YOUR OBJECTIVE: For the string "space", search the entries below and copy every line where it appears.

DATA RECORDS:

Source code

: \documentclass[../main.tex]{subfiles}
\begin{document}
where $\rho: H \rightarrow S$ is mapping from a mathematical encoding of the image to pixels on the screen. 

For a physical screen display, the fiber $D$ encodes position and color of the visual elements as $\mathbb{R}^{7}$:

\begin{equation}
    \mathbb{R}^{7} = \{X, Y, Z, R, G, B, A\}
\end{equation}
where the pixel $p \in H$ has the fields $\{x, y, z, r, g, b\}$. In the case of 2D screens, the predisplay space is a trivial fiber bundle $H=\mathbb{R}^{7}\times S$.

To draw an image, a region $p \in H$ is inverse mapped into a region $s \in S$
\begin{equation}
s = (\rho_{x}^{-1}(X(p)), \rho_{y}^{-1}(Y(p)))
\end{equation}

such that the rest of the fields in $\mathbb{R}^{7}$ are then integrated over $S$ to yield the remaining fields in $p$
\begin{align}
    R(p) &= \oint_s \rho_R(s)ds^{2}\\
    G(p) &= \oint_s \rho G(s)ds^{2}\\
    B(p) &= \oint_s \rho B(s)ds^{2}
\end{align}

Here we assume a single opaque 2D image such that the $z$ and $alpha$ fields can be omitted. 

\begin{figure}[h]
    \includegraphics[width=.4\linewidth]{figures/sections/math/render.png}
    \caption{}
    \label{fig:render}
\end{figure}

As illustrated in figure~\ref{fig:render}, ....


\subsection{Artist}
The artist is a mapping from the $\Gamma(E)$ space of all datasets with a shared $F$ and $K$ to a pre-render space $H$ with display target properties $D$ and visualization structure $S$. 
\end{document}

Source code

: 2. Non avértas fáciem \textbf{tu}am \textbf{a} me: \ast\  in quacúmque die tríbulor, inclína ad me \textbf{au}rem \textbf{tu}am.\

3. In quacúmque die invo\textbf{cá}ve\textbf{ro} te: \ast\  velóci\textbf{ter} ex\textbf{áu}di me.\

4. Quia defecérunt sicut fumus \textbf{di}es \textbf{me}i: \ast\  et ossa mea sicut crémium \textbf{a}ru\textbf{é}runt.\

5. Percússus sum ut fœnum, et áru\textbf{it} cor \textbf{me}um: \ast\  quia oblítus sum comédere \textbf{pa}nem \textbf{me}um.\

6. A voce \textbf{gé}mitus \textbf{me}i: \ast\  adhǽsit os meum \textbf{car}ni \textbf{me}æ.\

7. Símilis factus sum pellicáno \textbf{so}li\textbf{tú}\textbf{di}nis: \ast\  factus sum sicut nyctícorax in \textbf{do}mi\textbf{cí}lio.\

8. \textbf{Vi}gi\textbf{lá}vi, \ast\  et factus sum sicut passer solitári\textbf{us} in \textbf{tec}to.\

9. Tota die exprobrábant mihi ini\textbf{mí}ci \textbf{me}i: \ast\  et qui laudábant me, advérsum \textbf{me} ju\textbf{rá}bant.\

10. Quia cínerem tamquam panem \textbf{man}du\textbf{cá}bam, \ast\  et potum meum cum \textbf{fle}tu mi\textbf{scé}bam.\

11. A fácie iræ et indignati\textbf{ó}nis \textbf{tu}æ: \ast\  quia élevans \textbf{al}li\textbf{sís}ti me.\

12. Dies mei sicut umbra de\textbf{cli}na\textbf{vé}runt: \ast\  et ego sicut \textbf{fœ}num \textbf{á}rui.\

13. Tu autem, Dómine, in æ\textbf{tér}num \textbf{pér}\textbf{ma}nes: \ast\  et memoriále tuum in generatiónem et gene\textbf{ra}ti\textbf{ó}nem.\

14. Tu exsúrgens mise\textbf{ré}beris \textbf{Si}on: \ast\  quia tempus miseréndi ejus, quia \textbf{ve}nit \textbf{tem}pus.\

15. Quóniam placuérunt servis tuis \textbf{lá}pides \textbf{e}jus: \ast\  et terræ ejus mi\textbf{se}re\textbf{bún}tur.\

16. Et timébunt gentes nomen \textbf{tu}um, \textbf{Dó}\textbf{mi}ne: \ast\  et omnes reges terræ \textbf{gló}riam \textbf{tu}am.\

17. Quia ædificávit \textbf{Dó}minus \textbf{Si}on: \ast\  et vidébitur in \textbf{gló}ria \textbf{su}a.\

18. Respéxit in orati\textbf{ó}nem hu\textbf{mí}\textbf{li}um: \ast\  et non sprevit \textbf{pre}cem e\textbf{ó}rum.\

YOUR RESPONSE:
where the pixel $p \in H$ has the fields $\{x, y, z, r, g, b\}$. In the case of 2D screens, the predisplay space is a trivial fiber bundle $H=\mathbb{R}^{7}\times S$.
The artist is a mapping from the $\Gamma(E)$ space of all datasets with a shared $F$ and $K$ to a pre-render space $H$ with display target properties $D$ and visualization structure $S$. 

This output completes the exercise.